Segment Start: Supplied records

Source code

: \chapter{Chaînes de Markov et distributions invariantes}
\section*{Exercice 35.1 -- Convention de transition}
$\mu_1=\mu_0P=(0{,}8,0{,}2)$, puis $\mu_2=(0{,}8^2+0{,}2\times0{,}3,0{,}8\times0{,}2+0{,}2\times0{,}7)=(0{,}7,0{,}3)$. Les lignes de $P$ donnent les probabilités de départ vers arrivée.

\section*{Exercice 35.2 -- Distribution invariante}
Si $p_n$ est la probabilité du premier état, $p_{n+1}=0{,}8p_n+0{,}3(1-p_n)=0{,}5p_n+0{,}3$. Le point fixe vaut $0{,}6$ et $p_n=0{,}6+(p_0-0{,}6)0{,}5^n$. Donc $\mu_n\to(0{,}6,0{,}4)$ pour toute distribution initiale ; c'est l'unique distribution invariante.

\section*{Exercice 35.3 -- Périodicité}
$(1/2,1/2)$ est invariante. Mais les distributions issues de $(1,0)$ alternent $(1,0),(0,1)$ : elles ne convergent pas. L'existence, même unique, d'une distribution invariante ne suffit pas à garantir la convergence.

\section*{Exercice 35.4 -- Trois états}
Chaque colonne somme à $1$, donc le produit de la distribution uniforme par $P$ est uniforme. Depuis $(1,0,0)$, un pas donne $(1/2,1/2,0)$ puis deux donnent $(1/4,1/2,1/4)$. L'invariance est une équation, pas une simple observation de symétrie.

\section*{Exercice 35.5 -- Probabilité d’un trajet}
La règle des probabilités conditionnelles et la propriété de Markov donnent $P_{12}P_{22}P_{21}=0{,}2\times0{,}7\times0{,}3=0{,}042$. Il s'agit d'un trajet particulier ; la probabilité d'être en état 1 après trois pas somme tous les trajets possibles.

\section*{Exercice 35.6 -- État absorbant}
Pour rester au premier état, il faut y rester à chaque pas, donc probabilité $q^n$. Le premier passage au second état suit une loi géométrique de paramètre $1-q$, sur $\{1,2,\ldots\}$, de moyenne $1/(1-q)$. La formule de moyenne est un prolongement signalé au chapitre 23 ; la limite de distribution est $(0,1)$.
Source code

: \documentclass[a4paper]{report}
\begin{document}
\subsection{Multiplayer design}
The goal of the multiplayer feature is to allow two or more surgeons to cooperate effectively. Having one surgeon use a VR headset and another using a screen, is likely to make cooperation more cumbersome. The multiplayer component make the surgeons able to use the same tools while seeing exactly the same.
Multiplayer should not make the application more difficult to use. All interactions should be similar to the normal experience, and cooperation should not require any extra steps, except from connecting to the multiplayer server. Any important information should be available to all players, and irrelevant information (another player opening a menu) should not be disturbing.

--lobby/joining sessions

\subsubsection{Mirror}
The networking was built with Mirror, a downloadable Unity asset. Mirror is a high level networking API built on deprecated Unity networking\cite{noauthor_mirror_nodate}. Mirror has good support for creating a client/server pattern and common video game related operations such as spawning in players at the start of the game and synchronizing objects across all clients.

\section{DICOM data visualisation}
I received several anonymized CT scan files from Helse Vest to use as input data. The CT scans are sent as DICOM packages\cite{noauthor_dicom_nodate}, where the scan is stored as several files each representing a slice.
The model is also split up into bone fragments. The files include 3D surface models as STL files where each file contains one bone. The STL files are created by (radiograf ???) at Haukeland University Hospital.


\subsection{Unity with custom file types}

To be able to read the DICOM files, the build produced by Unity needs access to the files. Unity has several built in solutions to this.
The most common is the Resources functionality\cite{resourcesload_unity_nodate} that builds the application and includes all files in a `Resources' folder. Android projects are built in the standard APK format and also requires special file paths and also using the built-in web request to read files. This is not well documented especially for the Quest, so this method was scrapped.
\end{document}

Segment End: Supplied records

# [What you are asked to do]
Exactly as they appear, restate all of the entries.

# [Written answer]
Source code

: \chapter{Chaînes de Markov et distributions invariantes}
\section*{Exercice 35.1 -- Convention de transition}
$\mu_1=\mu_0P=(0{,}8,0{,}2)$, puis $\mu_2=(0{,}8^2+0{,}2\times0{,}3,0{,}8\times0{,}2+0{,}2\times0{,}7)=(0{,}7,0{,}3)$. Les lignes de $P$ donnent les probabilités de départ vers arrivée.

\section*{Exercice 35.2 -- Distribution invariante}
Si $p_n$ est la probabilité du premier état, $p_{n+1}=0{,}8p_n+0{,}3(1-p_n)=0{,}5p_n+0{,}3$. Le point fixe vaut $0{,}6$ et $p_n=0{,}6+(p_0-0{,}6)0{,}5^n$. Donc $\mu_n\to(0{,}6,0{,}4)$ pour toute distribution initiale ; c'est l'unique distribution invariante.

\section*{Exercice 35.3 -- Périodicité}
$(1/2,1/2)$ est invariante. Mais les distributions issues de $(1,0)$ alternent $(1,0),(0,1)$ : elles ne convergent pas. L'existence, même unique, d'une distribution invariante ne suffit pas à garantir la convergence.

\section*{Exercice 35.4 -- Trois états}
Chaque colonne somme à $1$, donc le produit de la distribution uniforme par $P$ est uniforme. Depuis $(1,0,0)$, un pas donne $(1/2,1/2,0)$ puis deux donnent $(1/4,1/2,1/4)$. L'invariance est une équation, pas une simple observation de symétrie.

\section*{Exercice 35.5 -- Probabilité d’un trajet}
La règle des probabilités conditionnelles et la propriété de Markov donnent $P_{12}P_{22}P_{21}=0{,}2\times0{,}7\times0{,}3=0{,}042$. Il s'agit d'un trajet particulier ; la probabilité d'être en état 1 après trois pas somme tous les trajets possibles.

\section*{Exercice 35.6 -- État absorbant}
Pour rester au premier état, il faut y rester à chaque pas, donc probabilité $q^n$. Le premier passage au second état suit une loi géométrique de paramètre $1-q$, sur $\{1,2,\ldots\}$, de moyenne $1/(1-q)$. La formule de moyenne est un prolongement signalé au chapitre 23 ; la limite de distribution est $(0,1)$.
Source code

: \documentclass[a4paper]{report}
\begin{document}
\subsection{Multiplayer design}
The goal of the multiplayer feature is to allow two or more surgeons to cooperate effectively. Having one surgeon use a VR headset and another using a screen, is likely to make cooperation more cumbersome. The multiplayer component make the surgeons able to use the same tools while seeing exactly the same.
Multiplayer should not make the application more difficult to use. All interactions should be similar to the normal experience, and cooperation should not require any extra steps, except from connecting to the multiplayer server. Any important information should be available to all players, and irrelevant information (another player opening a menu) should not be disturbing.

--lobby/joining sessions

\subsubsection{Mirror}
The networking was built with Mirror, a downloadable Unity asset. Mirror is a high level networking API built on deprecated Unity networking\cite{noauthor_mirror_nodate}. Mirror has good support for creating a client/server pattern and common video game related operations such as spawning in players at the start of the game and synchronizing objects across all clients.

\section{DICOM data visualisation}
I received several anonymized CT scan files from Helse Vest to use as input data. The CT scans are sent as DICOM packages\cite{noauthor_dicom_nodate}, where the scan is stored as several files each representing a slice.
The model is also split up into bone fragments. The files include 3D surface models as STL files where each file contains one bone. The STL files are created by (radiograf ???) at Haukeland University Hospital.


\subsection{Unity with custom file types}

To be able to read the DICOM files, the build produced by Unity needs access to the files. Unity has several built in solutions to this.
The most common is the Resources functionality\cite{resourcesload_unity_nodate} that builds the application and includes all files in a `Resources' folder. Android projects are built in the standard APK format and also requires special file paths and also using the built-in web request to read files. This is not well documented especially for the Quest, so this method was scrapped.
\end{document}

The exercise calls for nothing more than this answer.